Ex-candidato ao Governo de MS é detido sob acusação de estupro de vulnerável
Indígena Magno de Souza, que disputou eleições em 2022, tinha mandado de prisão preventiva em aberto desde novembro por crime contra mulher de 21 anos com deficiência intelectual.
Magno de Souza, ex-candidato ao governo de Mato Grosso do Sul, foi preso neste sábado (13) no assentamento Aratikuty, região da Aldeia Bororó, em Dourados. O mandado de prisão preventiva, expedido em novembro pela Vara de Violência Doméstica e Familiar Contra Mulheres da cidade, era referente à suspeita de estupro de vulnerável.

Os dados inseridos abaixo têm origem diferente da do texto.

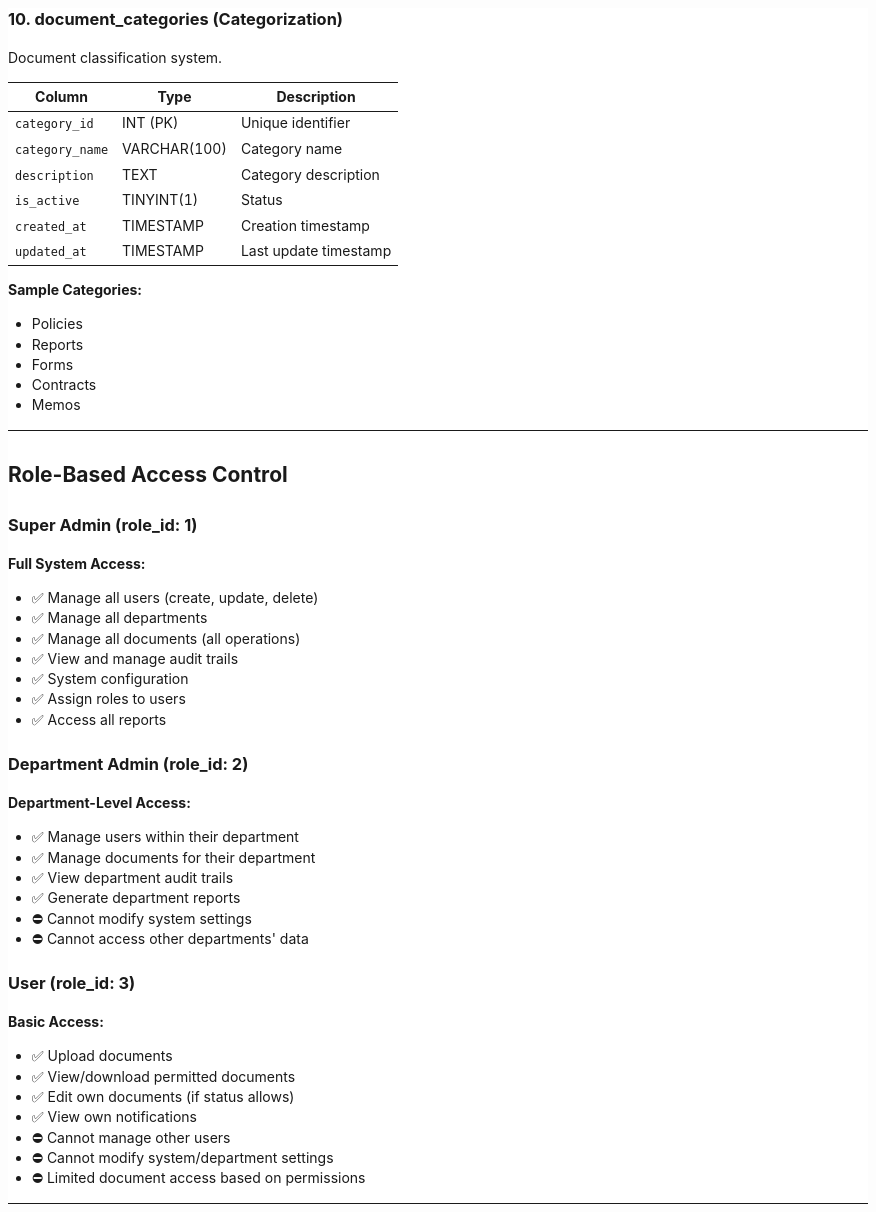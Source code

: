 
### 10. **document_categories** (Categorization)
Document classification system.

| Column           | Type         | Description                           |
|------------------|--------------|---------------------------------------|
| `category_id`    | INT (PK)     | Unique identifier                     |
| `category_name`  | VARCHAR(100) | Category name                         |
| `description`    | TEXT         | Category description                  |
| `is_active`      | TINYINT(1)   | Status                                |
| `created_at`     | TIMESTAMP    | Creation timestamp                    |
| `updated_at`     | TIMESTAMP    | Last update timestamp                 |

**Sample Categories:**
- Policies
- Reports
- Forms
- Contracts
- Memos

---

## Role-Based Access Control

### Super Admin (role_id: 1)
**Full System Access:**
- ✅ Manage all users (create, update, delete)
- ✅ Manage all departments
- ✅ Manage all documents (all operations)
- ✅ View and manage audit trails
- ✅ System configuration
- ✅ Assign roles to users
- ✅ Access all reports

### Department Admin (role_id: 2)
**Department-Level Access:**
- ✅ Manage users within their department
- ✅ Manage documents for their department
- ✅ View department audit trails
- ✅ Generate department reports
- ⛔ Cannot modify system settings
- ⛔ Cannot access other departments' data

### User (role_id: 3)
**Basic Access:**
- ✅ Upload documents
- ✅ View/download permitted documents
- ✅ Edit own documents (if status allows)
- ✅ View own notifications
- ⛔ Cannot manage other users
- ⛔ Cannot modify system/department settings
- ⛔ Limited document access based on permissions

---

A captura foi realizada por uma equipe da Força Tática da 9ª Companhia de Polícia Militar. Após ser detido, o indígena foi encaminhado para a Delegacia de Pronto Atendimento Comunitário (Depac) de Dourados, a 251 quilômetros de Campo Grande.
O caso sob investigação, que corre em sigilo, envolve o suposto abuso sexual contra uma mulher de 21 anos com deficiência intelectual. A ordem judicial de prisão preventiva possui validade estendida até novembro de 2045, conforme apurou o Campo Grande News.
Magno de Souza ganhou notoriedade em 2022 ao se tornar o primeiro indígena a registrar candidatura ao governo de Mato Grosso do Sul, concorrendo pelo Partido da Causa Operária (PCO). Contudo, ele não chegou a participar efetivamente do pleito devido a um mandado de prisão anterior, por furto de uma bicicleta, que estava em aberto na época.
Originário da etnia Guarani-Kaiowá, Magno possui diversas passagens pela polícia, principalmente por furtos, motivados, segundo informações, pelo vício em drogas. Ele reside com a esposa, os dois filhos pequenos e outros familiares em uma cabana feita de lona e pedaços de madeira na área de Aratikuty.
Em 2023, Magno de Souza foi preso após invadir um terreno onde um condomínio de luxo estava sendo construído, adjacente à reserva de Dourados. Ele foi apontado como líder da invasão, mas foi solto aproximadamente 20 dias depois, com o uso de tornozeleira eletrônica.